Blair is in control of the narrative so far

The Staggers' third instalment from the Chilcot inquiry today.

It's the break for lunch. Blair became passionate during the second session of the morning -- emphatically defending the course of action that he took. Perhaps one of the key lines, and the one that provides insight into his perspective, is this:

Sometimes it's important not to ask the March 2003 question but to ask the 2010 question.

Blair forcefully believes that, whatever the process, the result of the action he took was right. That if, right now, Saddam Hussein and his sons were still holding on to power in Iraq, the world would be in a much worse situation, and significantly more fragile.
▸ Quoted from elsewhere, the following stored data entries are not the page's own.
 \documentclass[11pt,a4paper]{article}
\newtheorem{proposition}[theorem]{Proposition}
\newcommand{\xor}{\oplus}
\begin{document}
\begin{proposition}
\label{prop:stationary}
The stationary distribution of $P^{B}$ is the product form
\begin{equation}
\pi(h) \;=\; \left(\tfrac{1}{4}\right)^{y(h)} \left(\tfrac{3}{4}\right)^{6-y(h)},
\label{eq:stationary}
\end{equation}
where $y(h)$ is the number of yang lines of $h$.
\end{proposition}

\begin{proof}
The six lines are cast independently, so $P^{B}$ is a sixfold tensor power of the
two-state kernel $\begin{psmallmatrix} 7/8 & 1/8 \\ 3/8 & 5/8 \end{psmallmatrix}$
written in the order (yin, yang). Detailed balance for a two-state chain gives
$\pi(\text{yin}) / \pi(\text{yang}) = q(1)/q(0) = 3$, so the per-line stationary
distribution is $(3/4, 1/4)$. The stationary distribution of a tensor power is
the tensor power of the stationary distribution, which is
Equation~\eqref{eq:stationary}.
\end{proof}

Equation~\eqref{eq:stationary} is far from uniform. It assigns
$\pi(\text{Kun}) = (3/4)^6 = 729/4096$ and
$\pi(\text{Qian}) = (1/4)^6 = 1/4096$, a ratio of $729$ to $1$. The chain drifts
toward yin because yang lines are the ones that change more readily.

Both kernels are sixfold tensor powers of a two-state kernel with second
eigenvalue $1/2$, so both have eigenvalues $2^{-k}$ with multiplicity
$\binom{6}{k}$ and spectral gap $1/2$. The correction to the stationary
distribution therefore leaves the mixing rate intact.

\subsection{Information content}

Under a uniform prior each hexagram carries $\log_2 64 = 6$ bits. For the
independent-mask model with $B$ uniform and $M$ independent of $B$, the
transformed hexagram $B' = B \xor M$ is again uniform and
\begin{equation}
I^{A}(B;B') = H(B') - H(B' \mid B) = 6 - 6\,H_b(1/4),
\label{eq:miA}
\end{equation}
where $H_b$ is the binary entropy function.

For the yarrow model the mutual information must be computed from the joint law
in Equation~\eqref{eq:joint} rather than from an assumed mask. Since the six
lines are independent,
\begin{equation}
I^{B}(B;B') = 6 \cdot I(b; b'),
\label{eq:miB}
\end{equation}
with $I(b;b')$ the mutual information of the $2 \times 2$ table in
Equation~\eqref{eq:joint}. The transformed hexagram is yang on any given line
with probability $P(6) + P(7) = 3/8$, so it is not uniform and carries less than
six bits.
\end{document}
Another key moment was his assessment of what it all boiled down to -- his personal judgement:

In the end, this is what it is: this isn't about a lie or a conspiracy or a deceit, it is a decision and a decision I had to take . . . It's a judgement. I had to take the decision.
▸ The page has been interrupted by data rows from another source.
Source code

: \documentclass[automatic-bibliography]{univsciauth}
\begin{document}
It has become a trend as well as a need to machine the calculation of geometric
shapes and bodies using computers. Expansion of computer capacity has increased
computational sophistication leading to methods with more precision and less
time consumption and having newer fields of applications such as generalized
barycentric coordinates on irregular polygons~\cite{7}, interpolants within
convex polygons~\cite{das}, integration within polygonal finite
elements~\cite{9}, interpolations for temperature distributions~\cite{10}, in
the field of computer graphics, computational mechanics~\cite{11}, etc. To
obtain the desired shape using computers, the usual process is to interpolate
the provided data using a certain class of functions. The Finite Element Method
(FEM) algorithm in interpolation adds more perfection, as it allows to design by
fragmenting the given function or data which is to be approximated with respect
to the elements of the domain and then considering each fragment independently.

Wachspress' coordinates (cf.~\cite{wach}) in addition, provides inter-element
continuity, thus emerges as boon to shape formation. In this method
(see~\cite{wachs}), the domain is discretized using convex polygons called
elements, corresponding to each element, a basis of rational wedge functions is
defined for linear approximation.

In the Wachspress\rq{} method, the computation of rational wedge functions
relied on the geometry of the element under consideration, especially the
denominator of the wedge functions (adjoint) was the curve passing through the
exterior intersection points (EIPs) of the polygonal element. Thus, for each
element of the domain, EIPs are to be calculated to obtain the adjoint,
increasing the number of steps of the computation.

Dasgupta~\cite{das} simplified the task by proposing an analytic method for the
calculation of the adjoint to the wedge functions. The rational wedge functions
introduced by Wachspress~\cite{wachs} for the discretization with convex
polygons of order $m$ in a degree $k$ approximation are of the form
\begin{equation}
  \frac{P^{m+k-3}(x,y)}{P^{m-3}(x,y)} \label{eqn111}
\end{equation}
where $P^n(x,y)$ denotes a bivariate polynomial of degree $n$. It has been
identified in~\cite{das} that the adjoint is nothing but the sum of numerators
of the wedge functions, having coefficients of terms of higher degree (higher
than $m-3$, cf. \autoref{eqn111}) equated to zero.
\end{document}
Sir Roderic Lyne raised a laugh as he responded, sardonically: "You made that, I think, very clear." The rest of the morning's session covered the 2002 dossier, which Blair dismissed as being hyped up far more than when it was actually launched (when it was seen as being rather cautious and dull, he says).

He was challenged by Sir Lawrence Freedman over the phrase "beyond doubt", which Blair used in reference to his belief in the intelligence and featured in the foreword of the dossier. There is an interesting exchange:

Blair: I did believe it. I did believe it frankly beyond doubt.
Freedman: Beyond your doubt. But beyond anyone's doubt?
Blair: Look . . . if I'd said it was clear rather than beyond doubt it would have the same impact.
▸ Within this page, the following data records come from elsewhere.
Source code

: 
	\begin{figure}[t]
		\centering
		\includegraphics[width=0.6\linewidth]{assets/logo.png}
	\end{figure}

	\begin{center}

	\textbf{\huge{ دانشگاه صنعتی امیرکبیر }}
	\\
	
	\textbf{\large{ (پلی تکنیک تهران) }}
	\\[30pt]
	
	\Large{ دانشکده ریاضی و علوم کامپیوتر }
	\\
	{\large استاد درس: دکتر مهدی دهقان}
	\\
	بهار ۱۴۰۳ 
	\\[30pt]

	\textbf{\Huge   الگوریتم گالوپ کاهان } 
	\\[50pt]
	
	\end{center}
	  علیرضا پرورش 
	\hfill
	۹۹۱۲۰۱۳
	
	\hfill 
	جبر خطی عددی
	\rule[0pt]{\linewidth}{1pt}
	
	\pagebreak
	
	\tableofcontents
And so it comes down to semantics, and the oft-employed "belief". On the 45-minute claim, he admitted it would have been better to correct it in retrospect. But Blair has an extraordinary ability to shrug away critical or awkward moments -- as though the panel keep missing the point.

Then the questioning moved on to the diplomatic process -- the conversations with Hans Blix on weapons inspections and an attempt by the panel to establish a clear order of events.

Blair's treatment of the panel is fascinating in itself -- he uses endless disarming techniques, deferentially calling them by their full titles and using their names as he speaks, as though they are having a one-on-one conversation. He often comments on their questions being "fair" and "right" in their direction, but then also tries to hold them back so they don't miss the truly "important" points in the process.

There's no doubt: he is controlling the narrative so far.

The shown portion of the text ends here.